*STUDY MATERIAL:*
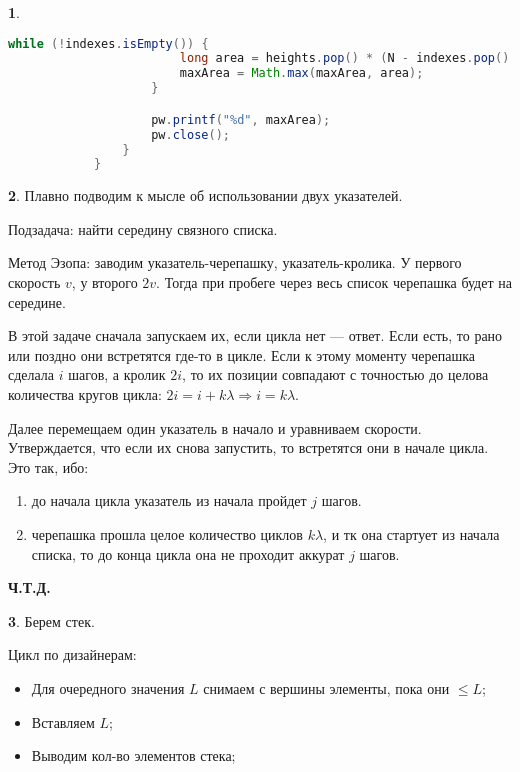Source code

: \documentclass[14pt, a4paper]{extarticle}
\theoremstyle{definition}
\newtheorem{problem}{}
\theoremstyle{definition}
\theoremstyle{remark}
\numberwithin{equation}{section}
\begin{document}
\begin{problem}
\begin{footnotesize}
\begin{lstlisting}[language=Java]
                    while (!indexes.isEmpty()) {
                        long area = heights.pop() * (N - indexes.pop() + 1);
                        maxArea = Math.max(maxArea, area);
                    }

                    pw.printf("%d", maxArea);
                    pw.close();
                }
            }
        \end{lstlisting}
    \end{footnotesize}
\end{problem}

\begin{problem}
    Плавно подводим к мысле об использовании двух указателей.

    Подзадача: найти середину связного списка.

    Метод Эзопа: заводим указатель-черепашку, указатель-кролика.
    У первого скорость $v$, у второго $2v$. Тогда при пробеге через
    весь список черепашка будет на середине.

    В этой задаче сначала запускаем их, если цикла нет --- ответ.
    Если есть, то рано или поздно они встретятся где-то в цикле.
    Если к этому моменту черепашка сделала $i$ шагов, а кролик $2i$,
    то их позиции совпадают с точностью до целова количества кругов
    цикла: $2i = i + k \lambda \Rightarrow i = k \lambda$.

    Далее перемещаем один указатель в начало и уравниваем скорости.
    Утверждается, что если их снова запустить, то встретятся они
    в начале цикла. Это так, ибо:
    \begin{enumerate}
        \item до начала цикла указатель из начала пройдет $j$ шагов. 
        \item черепашка прошла целое количество
        циклов $k \lambda$, и тк она стартует из начала списка, то до конца
        цикла она не проходит аккурат $j$ шагов.
    \end{enumerate}
    \textbf{Ч.Т.Д.}
\end{problem}

\begin{problem}
    Берем стек. 

    Цикл по дизайнерам:
    \begin{itemize}[]
        \item Для очередного значения $L$ снимаем с вершины элементы, пока они $\leqslant L$;
        \item Вставляем $L$;
        \item Выводим кол-во элементов стека;
    \end{itemize}
\end{problem}
\end{document}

*WHAT NEEDS TO BE DONE:* Write out the lines of the material above exactly, from its first line through the line that contains "В этой задаче", so that no picture appears in the copy.

*THE COMPLETED TASK:*
Source code

: \documentclass[14pt, a4paper]{extarticle}
\theoremstyle{definition}
\newtheorem{problem}{}
\theoremstyle{definition}
\theoremstyle{remark}
\numberwithin{equation}{section}
\begin{document}
\begin{problem}
\begin{footnotesize}
\begin{lstlisting}[language=Java]
                    while (!indexes.isEmpty()) {
                        long area = heights.pop() * (N - indexes.pop() + 1);
                        maxArea = Math.max(maxArea, area);
                    }

                    pw.printf("%d", maxArea);
                    pw.close();
                }
            }
        \end{lstlisting}
    \end{footnotesize}
\end{problem}

\begin{problem}
    Плавно подводим к мысле об использовании двух указателей.

    Подзадача: найти середину связного списка.

    Метод Эзопа: заводим указатель-черепашку, указатель-кролика.
    У первого скорость $v$, у второго $2v$. Тогда при пробеге через
    весь список черепашка будет на середине.

    В этой задаче сначала запускаем их, если цикла нет --- ответ.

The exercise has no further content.